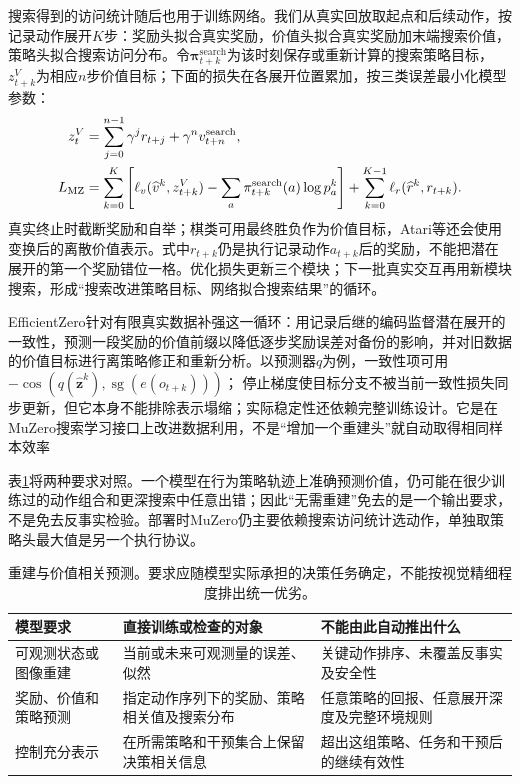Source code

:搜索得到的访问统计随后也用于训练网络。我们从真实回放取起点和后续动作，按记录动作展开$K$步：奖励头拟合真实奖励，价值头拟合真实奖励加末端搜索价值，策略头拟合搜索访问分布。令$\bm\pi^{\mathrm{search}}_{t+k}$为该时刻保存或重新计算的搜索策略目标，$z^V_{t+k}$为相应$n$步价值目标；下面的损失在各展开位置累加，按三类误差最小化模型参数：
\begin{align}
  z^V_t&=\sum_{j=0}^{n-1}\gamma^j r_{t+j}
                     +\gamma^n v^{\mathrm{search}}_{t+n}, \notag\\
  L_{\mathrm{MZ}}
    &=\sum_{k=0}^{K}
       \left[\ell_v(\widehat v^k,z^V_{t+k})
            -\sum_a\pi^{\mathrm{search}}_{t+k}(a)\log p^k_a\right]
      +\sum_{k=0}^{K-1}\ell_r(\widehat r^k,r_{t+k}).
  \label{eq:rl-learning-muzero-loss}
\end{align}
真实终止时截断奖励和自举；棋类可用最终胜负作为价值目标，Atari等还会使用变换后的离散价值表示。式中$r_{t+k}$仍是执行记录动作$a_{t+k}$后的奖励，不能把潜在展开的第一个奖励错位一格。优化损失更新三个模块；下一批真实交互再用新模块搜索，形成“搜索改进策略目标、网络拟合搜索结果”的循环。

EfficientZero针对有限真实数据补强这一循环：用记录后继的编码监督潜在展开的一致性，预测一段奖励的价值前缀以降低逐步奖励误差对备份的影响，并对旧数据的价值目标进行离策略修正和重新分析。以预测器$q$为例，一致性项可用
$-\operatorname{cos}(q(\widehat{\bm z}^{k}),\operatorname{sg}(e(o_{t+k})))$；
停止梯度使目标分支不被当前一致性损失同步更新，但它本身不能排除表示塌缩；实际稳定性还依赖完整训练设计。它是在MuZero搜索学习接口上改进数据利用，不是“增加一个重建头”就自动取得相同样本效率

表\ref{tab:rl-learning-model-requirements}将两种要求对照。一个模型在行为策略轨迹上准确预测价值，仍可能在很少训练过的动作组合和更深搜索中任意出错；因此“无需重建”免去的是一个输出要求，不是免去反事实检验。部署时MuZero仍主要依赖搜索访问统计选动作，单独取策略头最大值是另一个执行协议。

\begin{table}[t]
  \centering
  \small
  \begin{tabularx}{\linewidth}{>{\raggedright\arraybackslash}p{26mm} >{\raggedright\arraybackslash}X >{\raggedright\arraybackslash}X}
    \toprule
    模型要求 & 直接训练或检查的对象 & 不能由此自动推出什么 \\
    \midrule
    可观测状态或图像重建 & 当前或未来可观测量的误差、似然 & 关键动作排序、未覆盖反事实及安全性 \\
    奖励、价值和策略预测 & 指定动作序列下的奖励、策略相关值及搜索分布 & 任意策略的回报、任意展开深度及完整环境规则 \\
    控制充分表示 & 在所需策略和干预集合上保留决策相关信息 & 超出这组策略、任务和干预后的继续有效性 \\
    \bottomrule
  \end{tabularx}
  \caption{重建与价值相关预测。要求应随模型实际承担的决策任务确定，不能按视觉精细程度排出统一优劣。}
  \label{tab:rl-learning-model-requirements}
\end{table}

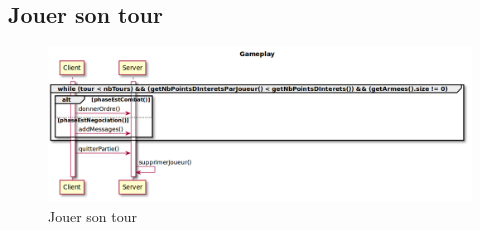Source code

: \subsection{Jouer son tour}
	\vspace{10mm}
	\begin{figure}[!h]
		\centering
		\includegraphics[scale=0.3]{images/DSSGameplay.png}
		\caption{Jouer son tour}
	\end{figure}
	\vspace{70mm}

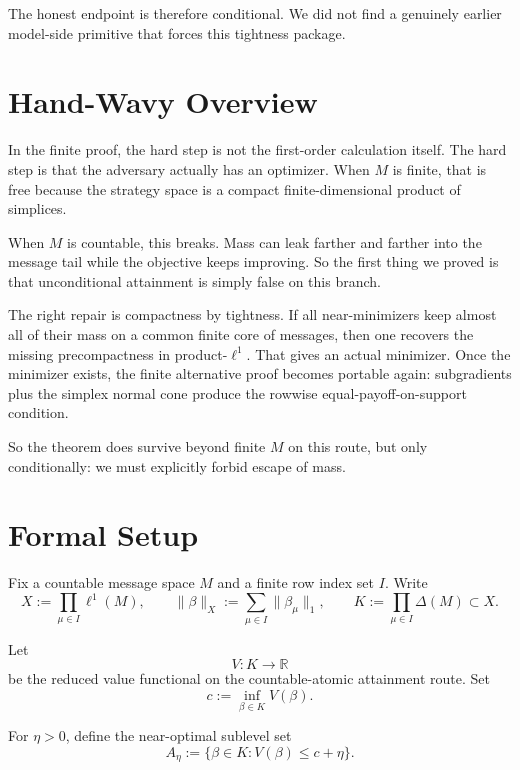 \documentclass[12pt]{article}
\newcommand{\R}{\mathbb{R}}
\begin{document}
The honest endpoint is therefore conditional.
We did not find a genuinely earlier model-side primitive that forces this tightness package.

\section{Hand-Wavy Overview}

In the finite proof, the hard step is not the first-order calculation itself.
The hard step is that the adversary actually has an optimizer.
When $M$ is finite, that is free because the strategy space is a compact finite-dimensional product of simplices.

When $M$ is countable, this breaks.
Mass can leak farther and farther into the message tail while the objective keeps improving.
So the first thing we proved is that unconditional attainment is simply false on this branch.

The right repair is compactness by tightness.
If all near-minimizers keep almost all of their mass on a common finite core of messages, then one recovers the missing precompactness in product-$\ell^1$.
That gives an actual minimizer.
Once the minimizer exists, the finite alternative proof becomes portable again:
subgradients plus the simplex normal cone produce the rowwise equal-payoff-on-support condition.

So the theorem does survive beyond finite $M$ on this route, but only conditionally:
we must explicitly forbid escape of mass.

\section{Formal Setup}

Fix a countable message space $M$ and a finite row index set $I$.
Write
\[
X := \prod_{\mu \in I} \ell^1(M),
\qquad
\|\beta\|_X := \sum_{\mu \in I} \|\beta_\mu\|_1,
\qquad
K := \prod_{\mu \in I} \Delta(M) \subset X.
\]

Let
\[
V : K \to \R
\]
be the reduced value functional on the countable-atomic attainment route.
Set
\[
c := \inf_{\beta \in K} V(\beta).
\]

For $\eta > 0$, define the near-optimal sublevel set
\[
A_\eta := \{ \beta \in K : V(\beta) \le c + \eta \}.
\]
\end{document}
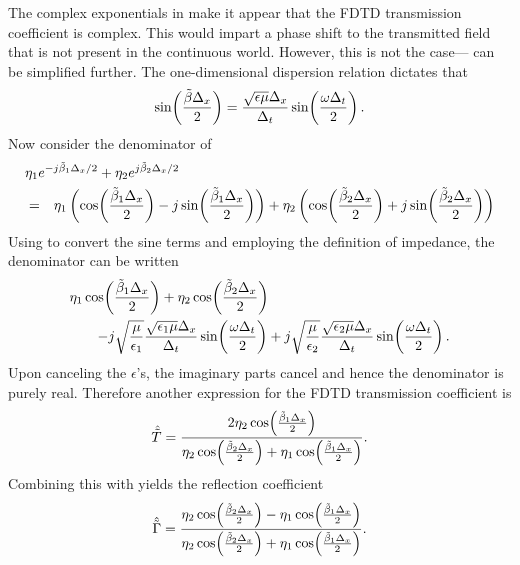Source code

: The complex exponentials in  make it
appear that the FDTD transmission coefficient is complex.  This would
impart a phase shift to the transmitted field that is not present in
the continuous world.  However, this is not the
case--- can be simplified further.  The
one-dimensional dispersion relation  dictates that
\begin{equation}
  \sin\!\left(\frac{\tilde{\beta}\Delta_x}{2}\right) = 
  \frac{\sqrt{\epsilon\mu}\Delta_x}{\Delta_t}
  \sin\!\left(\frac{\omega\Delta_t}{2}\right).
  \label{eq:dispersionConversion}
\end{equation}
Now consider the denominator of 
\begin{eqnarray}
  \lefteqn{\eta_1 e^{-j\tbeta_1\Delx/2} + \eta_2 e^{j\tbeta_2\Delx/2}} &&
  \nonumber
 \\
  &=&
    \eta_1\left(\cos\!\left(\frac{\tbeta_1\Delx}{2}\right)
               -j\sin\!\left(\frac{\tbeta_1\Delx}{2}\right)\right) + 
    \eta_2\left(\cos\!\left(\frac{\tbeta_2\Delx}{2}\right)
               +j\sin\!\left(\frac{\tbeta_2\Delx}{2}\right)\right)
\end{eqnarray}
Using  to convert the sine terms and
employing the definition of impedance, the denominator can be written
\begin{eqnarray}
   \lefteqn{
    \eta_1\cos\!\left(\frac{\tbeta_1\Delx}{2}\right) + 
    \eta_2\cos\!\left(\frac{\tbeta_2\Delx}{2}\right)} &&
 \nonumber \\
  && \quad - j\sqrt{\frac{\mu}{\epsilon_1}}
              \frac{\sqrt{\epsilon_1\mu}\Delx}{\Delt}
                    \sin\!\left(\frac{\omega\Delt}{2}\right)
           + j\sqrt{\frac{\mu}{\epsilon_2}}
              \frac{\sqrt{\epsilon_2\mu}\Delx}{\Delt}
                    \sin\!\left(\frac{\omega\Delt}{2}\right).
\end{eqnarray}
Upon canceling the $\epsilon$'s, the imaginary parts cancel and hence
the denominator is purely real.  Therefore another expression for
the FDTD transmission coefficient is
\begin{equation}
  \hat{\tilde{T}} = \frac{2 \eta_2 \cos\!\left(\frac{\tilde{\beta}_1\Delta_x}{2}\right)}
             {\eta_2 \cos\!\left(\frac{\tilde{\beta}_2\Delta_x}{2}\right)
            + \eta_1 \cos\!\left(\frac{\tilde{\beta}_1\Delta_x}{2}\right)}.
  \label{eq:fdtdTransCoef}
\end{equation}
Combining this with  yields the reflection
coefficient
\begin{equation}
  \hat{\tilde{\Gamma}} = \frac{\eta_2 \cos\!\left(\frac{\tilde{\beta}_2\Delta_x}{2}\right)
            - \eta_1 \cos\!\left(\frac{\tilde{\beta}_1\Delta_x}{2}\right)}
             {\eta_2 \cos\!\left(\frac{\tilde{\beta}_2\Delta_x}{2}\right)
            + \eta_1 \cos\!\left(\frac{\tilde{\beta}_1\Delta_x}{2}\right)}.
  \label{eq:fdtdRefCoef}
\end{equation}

============================================================

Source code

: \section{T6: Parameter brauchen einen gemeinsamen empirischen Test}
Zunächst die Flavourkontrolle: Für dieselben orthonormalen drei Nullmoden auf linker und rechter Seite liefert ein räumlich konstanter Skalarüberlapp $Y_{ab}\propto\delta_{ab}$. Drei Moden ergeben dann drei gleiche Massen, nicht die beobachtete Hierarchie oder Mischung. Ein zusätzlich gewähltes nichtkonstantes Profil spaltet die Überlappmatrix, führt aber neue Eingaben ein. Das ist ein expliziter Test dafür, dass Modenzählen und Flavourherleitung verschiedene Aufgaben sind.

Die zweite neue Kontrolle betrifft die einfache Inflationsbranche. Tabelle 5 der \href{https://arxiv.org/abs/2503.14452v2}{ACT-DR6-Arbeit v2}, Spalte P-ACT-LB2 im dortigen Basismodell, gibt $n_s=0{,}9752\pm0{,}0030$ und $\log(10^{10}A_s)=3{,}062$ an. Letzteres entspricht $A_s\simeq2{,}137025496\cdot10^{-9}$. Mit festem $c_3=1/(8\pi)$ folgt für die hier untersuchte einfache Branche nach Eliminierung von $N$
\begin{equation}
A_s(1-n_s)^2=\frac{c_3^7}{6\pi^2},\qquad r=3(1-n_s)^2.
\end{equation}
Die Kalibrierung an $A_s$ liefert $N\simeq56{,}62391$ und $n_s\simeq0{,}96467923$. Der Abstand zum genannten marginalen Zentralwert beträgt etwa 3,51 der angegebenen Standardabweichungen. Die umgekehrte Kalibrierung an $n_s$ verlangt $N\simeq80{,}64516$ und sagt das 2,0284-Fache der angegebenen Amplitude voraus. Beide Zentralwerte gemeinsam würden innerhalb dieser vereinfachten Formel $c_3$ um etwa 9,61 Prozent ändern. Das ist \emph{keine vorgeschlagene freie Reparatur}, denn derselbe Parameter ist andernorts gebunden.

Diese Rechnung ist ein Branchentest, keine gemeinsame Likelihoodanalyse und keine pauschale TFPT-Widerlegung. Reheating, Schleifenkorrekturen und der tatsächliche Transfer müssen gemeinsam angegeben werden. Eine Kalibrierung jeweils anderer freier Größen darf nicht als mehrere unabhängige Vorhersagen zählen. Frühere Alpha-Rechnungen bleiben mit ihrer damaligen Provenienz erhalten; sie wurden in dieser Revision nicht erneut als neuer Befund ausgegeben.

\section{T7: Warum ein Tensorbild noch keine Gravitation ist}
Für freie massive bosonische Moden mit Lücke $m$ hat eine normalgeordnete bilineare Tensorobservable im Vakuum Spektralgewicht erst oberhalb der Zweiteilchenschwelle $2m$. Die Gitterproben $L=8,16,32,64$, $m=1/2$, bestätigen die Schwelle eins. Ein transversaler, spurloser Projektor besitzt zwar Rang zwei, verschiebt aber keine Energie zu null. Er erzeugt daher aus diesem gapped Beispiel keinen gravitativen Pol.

============================================================

### Exercise directions
Begin with the line that has "The hard step is that" in the listing above and end after the line that has "Mass can leak"; output those lines exactly.

### Task answer
The hard step is that the adversary actually has an optimizer.
When $M$ is finite, that is free because the strategy space is a compact finite-dimensional product of simplices.

When $M$ is countable, this breaks.
Mass can leak farther and farther into the message tail while the objective keeps improving.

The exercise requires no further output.